In his 1924 work, he went on to offer this definition:
"We are inclined to think of substances as possessing acid or basic properties, without having a particular solvent in mind. It seems to me that with complete generality we may say that a basic substance is one which has a lone pair of electrons which may be used to complete the stable group of another atom, and that an acid is one which can employ a lone pair from another molecule in completing the stable group of one of its own atoms."
IUPAC, over 80 years later, have not made any substantial changes to any of this. The Gold Book holds forth with the following definitions of Lewis' concepts:
A molecular entity (and the corresponding chemical species ) that is an electron-pair acceptor and therefore able to react with a Lewis base to form a Lewis adduct, by sharing the electron pair furnished by the Lewis base.
A molecular entity (and the corresponding chemical species) able to provide a pair of electrons and
thus capable of coordination to a Lewis acid, thereby producing a Lewis adduct.
The "Lewis Adduct" these definitions keep referring to is actually just the combination of a Lewis base and a Lewis acid in a weird state of non-covalent attraction. The textbooks describe this "adduct" as some sort of transitional state which occupies a space somewhere between true ionic and true covalent bonding, but is more accurately neither.
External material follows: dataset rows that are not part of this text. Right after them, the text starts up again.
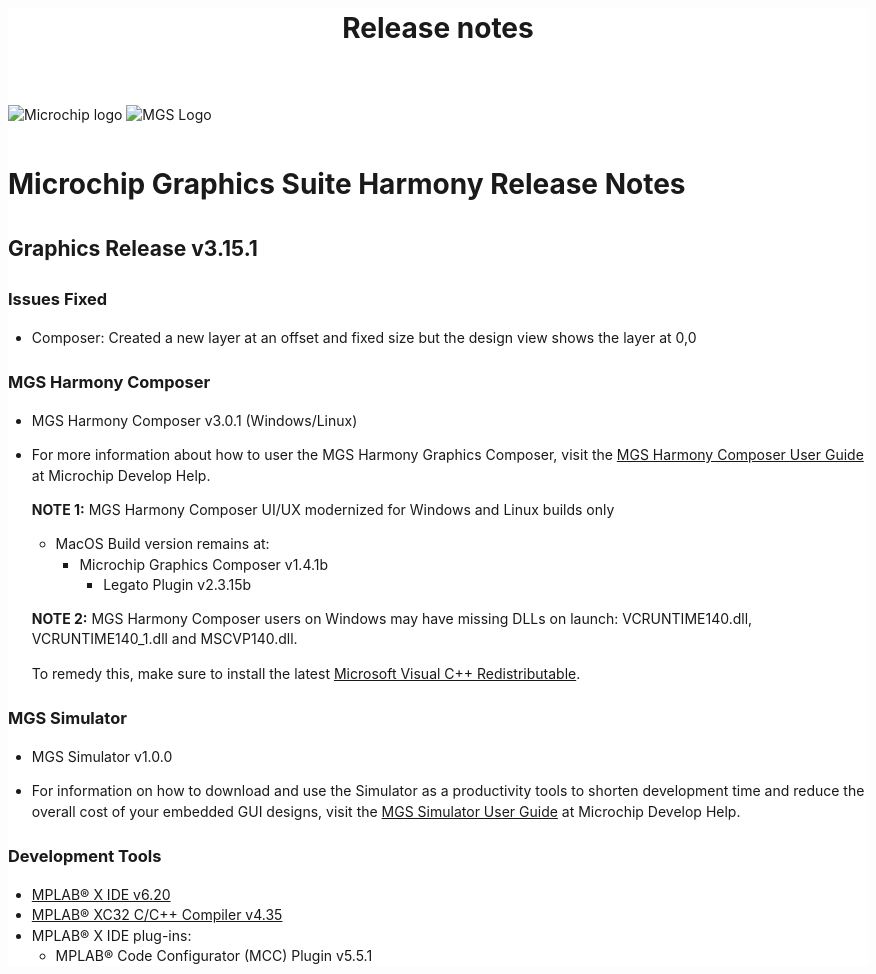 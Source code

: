 ﻿---
title: Release notes
nav_order: 99
---

![Microchip logo](https://raw.githubusercontent.com/wiki/Microchip-MPLAB-Harmony/Microchip-MPLAB-Harmony.github.io/images/microchip_logo.png)
![MGS Logo](https://mchpgfx.github.io/legato.docs/docs/legato/images/mgs.svg)

# Microchip Graphics Suite Harmony Release Notes

## Graphics Release v3.15.1

### Issues Fixed

* Composer: Created a new layer at an offset and fixed size but the design view shows the layer at 0,0

### MGS Harmony Composer

* MGS Harmony Composer v3.0.1 (Windows/Linux)

* For more information about how to user the MGS Harmony Graphics Composer, visit the [MGS Harmony Composer User Guide](https://developerhelp.microchip.com/xwiki/bin/view/software-tools/mgs/mgs-harmony-guide/composer-ug/) at Microchip Develop Help.

  **NOTE 1:** MGS Harmony Composer UI/UX modernized for Windows and Linux builds only
  * MacOS Build version remains at:
     * Microchip Graphics Composer v1.4.1b
        * Legato Plugin v2.3.15b

  **NOTE 2:** MGS Harmony Composer users on Windows may have missing DLLs on launch: VCRUNTIME140.dll, VCRUNTIME140_1.dll and MSCVP140.dll.
  
  To remedy this, make sure to install the latest [Microsoft Visual C++ Redistributable](https://learn.microsoft.com/en-US/cpp/windows/latest-supported-vc-redist?view=msvc-170#latest-microsoft-visual-c-redistributable-version).


### MGS Simulator

* MGS Simulator v1.0.0

* For information on how to download and use the Simulator as a productivity tools to shorten development time and reduce the overall cost of your embedded GUI designs, visit the [MGS Simulator User Guide](https://developerhelp.microchip.com/xwiki/bin/view/software-tools/mgs/mgs-harmony-guide/simulator/) at Microchip Develop Help.


### Development Tools

- [MPLAB® X IDE v6.20](https://www.microchip.com/mplab/mplab-x-ide)
- [MPLAB® XC32 C/C++ Compiler v4.35](https://www.microchip.com/mplab/compilers)
- MPLAB® X IDE plug-ins:
    - MPLAB® Code Configurator (MCC) Plugin v5.5.1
To refer to such a strange bond, chemists usually resort to a single central dot, eg. Me3B·NH3.
Thus, in the Lewis definition, the reaction between an acid A and a base B would look like this:
A + :B → A-·B+
Here, the (:) semicolon represents the pair of electrons which are available for "donation" by the base.
The adduct is composed of an anionic A- which has received electrons, and a cationic B+ which has donated them. In this definition, the hydrogen ion itself is actually the acid- as a proton, it is "a molecular entity that is an electron-pair acceptor".
It is perhaps best not to abandon the use of the hydrogen ion. It is a useful concept, even though - as Peter Stewart put - it is a symbol for a metaphor. The convenience of this symbol, in spite of its gross electrochemical inaccuracy, has made it a convention of scientific literature. This specific issue is explored in some detail in a chapter dedicated to the use of H+ as a narrative device. In short, it's ok to continue to talk about hydrogen ions, provided one is aware that the concept is deeply flawed.
In the exploration of these concepts, one can tumble down many deep rabbit holes. If one wishes to pursue acid-base chemistry in greater detail, one may wish to begin with the enormous, detailed 6th edition of Advanced Organic Chemistry by Smith and March. Additionally, one may wish to pay homage to Prof. Martin Chaplin's site "Water Structure and Science", which is a beautiful temple dedicated to the marvel and wonder of H2O.